#### Your task:
Report each line from the data below that holds the word "game".

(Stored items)
++++++++++++++++++++
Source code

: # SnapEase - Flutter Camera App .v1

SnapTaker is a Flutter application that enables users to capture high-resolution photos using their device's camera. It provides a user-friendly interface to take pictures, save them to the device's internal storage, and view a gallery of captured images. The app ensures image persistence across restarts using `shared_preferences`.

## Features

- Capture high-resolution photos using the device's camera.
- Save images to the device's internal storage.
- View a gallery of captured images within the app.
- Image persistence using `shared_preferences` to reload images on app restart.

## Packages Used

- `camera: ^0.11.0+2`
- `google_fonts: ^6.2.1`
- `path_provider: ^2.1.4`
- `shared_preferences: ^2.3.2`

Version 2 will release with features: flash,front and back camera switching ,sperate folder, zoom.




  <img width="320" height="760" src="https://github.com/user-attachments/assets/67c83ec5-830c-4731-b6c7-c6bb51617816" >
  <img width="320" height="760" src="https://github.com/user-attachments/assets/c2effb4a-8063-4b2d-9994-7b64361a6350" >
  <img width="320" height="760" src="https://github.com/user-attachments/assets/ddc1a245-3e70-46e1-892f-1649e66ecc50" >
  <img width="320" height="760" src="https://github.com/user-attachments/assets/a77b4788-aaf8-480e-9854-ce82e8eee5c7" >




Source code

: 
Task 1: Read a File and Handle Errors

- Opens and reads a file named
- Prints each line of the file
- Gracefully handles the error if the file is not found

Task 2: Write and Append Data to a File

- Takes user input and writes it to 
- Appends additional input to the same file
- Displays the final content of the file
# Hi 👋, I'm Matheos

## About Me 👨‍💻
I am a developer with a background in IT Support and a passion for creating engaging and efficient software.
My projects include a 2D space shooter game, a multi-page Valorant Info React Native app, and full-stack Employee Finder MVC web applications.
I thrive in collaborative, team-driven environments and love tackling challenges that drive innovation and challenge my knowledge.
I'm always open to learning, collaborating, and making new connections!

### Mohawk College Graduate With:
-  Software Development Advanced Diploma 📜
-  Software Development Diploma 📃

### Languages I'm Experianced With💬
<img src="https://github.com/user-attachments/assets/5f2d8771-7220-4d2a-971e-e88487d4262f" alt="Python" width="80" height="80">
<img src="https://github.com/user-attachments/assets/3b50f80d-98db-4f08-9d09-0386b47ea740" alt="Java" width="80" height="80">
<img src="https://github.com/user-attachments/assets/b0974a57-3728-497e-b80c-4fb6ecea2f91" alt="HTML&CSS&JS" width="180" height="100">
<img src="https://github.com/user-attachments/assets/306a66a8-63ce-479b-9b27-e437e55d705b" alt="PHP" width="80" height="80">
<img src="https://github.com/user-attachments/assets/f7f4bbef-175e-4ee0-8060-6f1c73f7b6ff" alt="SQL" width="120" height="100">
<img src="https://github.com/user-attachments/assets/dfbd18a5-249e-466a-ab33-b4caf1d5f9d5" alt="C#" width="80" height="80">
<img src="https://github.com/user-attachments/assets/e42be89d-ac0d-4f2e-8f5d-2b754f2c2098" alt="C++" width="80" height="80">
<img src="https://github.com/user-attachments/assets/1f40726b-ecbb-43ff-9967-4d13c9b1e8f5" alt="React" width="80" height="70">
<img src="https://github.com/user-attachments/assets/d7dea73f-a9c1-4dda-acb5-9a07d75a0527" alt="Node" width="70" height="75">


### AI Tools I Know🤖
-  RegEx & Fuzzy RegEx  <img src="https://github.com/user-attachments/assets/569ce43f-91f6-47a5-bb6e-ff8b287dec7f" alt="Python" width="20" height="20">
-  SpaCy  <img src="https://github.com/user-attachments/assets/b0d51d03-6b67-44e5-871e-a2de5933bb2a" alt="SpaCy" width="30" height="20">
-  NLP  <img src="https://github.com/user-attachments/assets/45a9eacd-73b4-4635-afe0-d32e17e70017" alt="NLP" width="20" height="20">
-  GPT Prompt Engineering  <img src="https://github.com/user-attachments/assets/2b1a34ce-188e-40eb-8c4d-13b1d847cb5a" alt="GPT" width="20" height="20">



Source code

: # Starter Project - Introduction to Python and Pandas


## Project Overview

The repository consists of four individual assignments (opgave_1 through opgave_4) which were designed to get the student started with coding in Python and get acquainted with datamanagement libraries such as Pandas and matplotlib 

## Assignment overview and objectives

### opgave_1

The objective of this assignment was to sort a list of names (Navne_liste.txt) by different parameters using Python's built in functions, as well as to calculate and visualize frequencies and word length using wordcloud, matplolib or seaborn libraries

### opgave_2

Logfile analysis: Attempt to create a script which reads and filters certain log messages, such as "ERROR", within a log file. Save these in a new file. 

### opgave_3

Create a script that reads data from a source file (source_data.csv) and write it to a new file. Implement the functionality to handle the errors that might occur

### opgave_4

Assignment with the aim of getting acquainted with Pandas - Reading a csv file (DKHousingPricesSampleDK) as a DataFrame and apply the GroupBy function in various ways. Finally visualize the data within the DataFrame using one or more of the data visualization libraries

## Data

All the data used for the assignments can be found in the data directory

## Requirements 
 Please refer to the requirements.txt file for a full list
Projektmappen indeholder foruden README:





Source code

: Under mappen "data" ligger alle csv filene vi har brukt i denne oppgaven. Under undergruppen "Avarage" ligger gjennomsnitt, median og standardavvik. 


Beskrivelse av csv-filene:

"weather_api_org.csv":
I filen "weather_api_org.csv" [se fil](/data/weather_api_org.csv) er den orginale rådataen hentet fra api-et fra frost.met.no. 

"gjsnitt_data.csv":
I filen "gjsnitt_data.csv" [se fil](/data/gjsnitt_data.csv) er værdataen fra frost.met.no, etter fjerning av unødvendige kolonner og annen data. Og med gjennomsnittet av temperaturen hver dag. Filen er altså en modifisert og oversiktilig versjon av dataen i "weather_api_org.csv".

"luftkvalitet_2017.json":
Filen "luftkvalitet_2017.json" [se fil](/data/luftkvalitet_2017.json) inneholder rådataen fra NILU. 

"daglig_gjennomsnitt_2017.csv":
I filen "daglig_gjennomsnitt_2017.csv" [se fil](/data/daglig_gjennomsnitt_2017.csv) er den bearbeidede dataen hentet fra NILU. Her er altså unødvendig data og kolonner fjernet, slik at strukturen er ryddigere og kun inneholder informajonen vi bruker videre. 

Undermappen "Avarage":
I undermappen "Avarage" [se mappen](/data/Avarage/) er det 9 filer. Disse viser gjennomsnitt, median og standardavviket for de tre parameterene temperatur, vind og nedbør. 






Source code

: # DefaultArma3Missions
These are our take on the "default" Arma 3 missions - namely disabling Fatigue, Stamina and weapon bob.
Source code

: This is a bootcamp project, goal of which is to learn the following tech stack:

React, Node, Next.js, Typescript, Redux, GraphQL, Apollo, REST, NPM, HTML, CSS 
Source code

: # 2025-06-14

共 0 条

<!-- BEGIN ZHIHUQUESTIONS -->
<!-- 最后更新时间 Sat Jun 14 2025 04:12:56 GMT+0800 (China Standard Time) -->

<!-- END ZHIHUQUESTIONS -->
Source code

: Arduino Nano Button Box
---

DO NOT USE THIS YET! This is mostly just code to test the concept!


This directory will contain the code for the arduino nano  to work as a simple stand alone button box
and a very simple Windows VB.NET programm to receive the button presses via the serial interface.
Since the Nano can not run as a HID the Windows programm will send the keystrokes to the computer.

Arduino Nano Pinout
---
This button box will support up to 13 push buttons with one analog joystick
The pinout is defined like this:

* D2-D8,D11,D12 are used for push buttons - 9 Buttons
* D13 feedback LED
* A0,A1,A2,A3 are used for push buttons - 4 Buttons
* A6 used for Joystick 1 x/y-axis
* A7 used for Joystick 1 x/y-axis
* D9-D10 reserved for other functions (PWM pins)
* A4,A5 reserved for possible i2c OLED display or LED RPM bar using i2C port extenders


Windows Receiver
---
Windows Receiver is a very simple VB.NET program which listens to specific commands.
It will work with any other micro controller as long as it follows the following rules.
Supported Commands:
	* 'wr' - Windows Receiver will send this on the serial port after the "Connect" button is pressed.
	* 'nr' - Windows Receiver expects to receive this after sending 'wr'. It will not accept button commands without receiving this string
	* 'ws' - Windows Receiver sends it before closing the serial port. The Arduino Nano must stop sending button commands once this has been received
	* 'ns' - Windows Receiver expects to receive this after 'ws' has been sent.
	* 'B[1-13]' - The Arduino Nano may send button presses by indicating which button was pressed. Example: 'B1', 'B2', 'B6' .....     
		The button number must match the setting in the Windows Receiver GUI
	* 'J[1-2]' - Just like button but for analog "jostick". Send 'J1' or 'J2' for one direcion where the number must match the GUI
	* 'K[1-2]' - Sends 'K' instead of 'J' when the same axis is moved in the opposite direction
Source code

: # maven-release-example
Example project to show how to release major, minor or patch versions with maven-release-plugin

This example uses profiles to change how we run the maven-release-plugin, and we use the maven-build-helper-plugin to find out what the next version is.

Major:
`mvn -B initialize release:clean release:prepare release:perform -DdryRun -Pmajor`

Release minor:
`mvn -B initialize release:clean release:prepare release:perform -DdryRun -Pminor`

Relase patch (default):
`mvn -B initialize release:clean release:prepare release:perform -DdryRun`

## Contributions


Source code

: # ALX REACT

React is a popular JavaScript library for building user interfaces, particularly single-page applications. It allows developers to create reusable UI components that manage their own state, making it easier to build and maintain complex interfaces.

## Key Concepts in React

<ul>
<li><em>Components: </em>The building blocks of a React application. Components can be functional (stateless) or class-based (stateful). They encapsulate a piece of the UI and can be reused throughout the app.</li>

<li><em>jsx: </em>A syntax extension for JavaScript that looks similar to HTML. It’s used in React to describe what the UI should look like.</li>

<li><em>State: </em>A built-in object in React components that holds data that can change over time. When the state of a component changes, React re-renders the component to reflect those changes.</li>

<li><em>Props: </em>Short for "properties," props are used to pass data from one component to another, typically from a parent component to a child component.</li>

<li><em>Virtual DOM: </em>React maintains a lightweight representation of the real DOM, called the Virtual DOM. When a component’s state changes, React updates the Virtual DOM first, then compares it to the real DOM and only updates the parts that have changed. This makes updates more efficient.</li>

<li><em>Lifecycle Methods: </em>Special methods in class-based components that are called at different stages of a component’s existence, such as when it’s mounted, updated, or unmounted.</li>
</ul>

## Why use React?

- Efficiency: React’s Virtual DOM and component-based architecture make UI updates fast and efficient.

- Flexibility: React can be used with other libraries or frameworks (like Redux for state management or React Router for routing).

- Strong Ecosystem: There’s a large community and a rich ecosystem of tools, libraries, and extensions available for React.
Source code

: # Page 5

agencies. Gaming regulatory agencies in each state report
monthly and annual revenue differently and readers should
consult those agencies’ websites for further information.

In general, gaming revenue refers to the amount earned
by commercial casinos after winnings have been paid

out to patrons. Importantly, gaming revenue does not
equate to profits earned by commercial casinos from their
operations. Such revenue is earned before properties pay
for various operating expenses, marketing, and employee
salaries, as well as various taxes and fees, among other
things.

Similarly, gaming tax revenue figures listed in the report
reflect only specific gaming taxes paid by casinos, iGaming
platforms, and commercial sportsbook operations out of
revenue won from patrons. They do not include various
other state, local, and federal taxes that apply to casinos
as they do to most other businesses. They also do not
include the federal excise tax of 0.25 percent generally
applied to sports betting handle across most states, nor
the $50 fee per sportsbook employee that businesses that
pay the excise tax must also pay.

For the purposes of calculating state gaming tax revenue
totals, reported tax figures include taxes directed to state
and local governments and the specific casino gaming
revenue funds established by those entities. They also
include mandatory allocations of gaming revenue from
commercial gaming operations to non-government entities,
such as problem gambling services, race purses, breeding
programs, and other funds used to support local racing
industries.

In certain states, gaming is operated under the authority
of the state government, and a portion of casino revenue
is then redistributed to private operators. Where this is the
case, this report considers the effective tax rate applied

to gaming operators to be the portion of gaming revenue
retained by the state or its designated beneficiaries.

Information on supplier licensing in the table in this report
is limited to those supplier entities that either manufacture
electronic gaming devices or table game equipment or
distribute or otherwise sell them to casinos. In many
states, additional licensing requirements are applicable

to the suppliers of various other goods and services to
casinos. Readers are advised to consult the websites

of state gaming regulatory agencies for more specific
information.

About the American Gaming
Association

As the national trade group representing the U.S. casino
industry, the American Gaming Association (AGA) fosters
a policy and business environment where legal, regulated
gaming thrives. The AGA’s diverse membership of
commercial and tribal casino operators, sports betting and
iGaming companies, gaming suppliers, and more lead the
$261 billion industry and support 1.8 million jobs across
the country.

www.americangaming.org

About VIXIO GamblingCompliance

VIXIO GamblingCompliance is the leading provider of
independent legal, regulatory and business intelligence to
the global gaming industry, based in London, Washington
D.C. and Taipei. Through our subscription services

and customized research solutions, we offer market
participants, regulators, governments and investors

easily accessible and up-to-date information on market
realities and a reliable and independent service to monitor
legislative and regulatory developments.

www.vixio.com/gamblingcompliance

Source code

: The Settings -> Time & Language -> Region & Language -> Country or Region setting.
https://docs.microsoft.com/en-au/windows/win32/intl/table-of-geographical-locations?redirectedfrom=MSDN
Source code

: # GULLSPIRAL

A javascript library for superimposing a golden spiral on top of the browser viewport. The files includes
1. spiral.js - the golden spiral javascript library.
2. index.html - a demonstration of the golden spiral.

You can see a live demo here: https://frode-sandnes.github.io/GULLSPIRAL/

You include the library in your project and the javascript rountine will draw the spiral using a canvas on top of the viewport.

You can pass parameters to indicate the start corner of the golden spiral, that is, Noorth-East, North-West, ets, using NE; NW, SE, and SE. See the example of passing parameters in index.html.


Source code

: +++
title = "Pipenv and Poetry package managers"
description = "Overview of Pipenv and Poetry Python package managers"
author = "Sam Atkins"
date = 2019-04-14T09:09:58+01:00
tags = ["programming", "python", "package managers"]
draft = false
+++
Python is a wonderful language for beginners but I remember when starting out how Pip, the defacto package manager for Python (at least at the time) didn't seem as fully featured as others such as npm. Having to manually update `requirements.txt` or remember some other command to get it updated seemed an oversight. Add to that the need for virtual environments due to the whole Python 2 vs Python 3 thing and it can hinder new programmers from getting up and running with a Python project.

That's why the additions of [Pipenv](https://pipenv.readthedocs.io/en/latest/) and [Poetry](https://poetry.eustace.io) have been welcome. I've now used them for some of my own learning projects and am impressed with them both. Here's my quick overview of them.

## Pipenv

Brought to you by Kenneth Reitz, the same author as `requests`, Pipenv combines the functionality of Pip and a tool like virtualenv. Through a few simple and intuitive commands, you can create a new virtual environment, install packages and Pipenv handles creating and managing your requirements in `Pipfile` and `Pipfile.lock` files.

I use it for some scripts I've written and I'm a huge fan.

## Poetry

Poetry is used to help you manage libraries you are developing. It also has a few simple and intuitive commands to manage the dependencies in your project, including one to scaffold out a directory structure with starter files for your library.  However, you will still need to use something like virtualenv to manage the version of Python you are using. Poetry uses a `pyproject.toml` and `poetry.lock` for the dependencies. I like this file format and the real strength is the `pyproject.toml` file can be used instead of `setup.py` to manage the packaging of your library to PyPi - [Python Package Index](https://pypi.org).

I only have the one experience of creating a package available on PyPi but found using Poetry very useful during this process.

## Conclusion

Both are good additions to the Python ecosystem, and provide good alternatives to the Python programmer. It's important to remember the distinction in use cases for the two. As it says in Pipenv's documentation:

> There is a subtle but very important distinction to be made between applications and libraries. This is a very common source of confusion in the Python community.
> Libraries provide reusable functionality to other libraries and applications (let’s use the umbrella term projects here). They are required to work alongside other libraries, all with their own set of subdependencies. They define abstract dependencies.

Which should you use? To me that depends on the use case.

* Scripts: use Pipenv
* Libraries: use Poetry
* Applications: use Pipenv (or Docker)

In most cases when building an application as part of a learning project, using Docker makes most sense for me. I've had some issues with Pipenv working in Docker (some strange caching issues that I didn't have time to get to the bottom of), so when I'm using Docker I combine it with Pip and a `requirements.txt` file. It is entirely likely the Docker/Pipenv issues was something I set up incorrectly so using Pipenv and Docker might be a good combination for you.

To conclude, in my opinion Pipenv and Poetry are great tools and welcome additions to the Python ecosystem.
++++++++++++++++++++
#### Exercise answer:
My projects include a 2D space shooter game, a multi-page Valorant Info React Native app, and full-stack Employee Finder MVC web applications.
electronic gaming devices or table game equipment or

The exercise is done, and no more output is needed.